(Data shown)

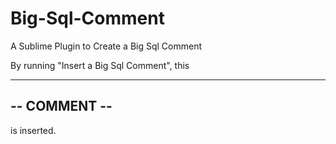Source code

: # Big-Sql-Comment
A Sublime Plugin to Create a Big Sql Comment

By running "Insert a Big Sql Comment", this 

-------------
-- COMMENT --
-------------

is inserted. 
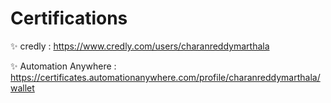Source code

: # Certifications

 ✨ credly : https://www.credly.com/users/charanreddymarthala

 ✨ Automation Anywhere : https://certificates.automationanywhere.com/profile/charanreddymarthala/wallet
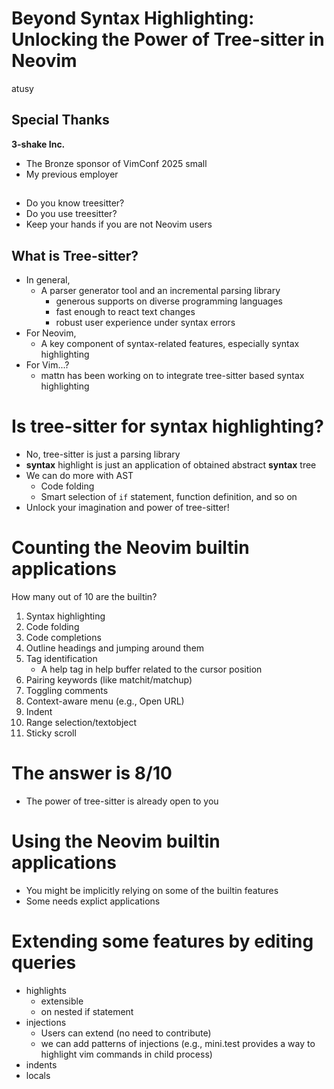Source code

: # Beyond Syntax Highlighting: Unlocking the Power of Tree-sitter in Neovim

atusy


## Special Thanks

**3-shake Inc.**

* The Bronze sponsor of VimConf 2025 small
* My previous employer

## 

* Do you know treesitter?
* Do you use treesitter?
* Keep your hands if you are not Neovim users

## What is Tree-sitter?

* In general,
    * A parser generator tool and an incremental parsing library
        * generous supports on diverse programming languages
        * fast enough to react text changes
        * robust user experience under syntax errors
* For Neovim,
    * A key component of syntax-related features, especially syntax highlighting
* For Vim...?
    * mattn has been working on to integrate tree-sitter based syntax highlighting

# Is tree-sitter for syntax highlighting?

* No, tree-sitter is just a parsing library
* **syntax** highlight is just an application of obtained abstract **syntax** tree
* We can do more with AST
    * Code folding
    * Smart selection of `if` statement, function definition, and so on
* Unlock your imagination and power of tree-sitter!

# Counting the Neovim builtin applications

How many out of 10 are the builtin?

1. Syntax highlighting
1. Code folding
1. Code completions <!-- :h vim.treesitter.query.omnifunc -->
1. Outline headings and jumping around them
1. Tag identification
    * A help tag in help buffer related to the cursor position
1. Pairing keywords (like matchit/matchup)
1. Toggling comments
1. Context-aware menu (e.g., Open URL)
    <!-- -->
1. Indent <!-- nvim-treesitter -->
1. Range selection/textobject
1. Sticky scroll <!-- nvim-treesitter-context -->

# The answer is 8/10

* The power of tree-sitter is already open to you

# Using the Neovim builtin applications

* You might be implicitly relying on some of the builtin features
* Some needs explict applications

# Extending some features by editing queries

* highlights
    * extensible
    * on nested if statement
* injections
    * Users can extend (no need to contribute)
    * we can add patterns of injections (e.g., mini.test provides a way to highlight vim commands in child process)
* indents
* locals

(End Data shown)

Directions
Reprint exactly the lines above that start at the one with "VimConf 2025 small" and end at the one with "diverse programming languages", keeping both and adding none.

Completed exercise
* The Bronze sponsor of VimConf 2025 small
* My previous employer

## 

* Do you know treesitter?
* Do you use treesitter?
* Keep your hands if you are not Neovim users

## What is Tree-sitter?

* In general,
    * A parser generator tool and an incremental parsing library
        * generous supports on diverse programming languages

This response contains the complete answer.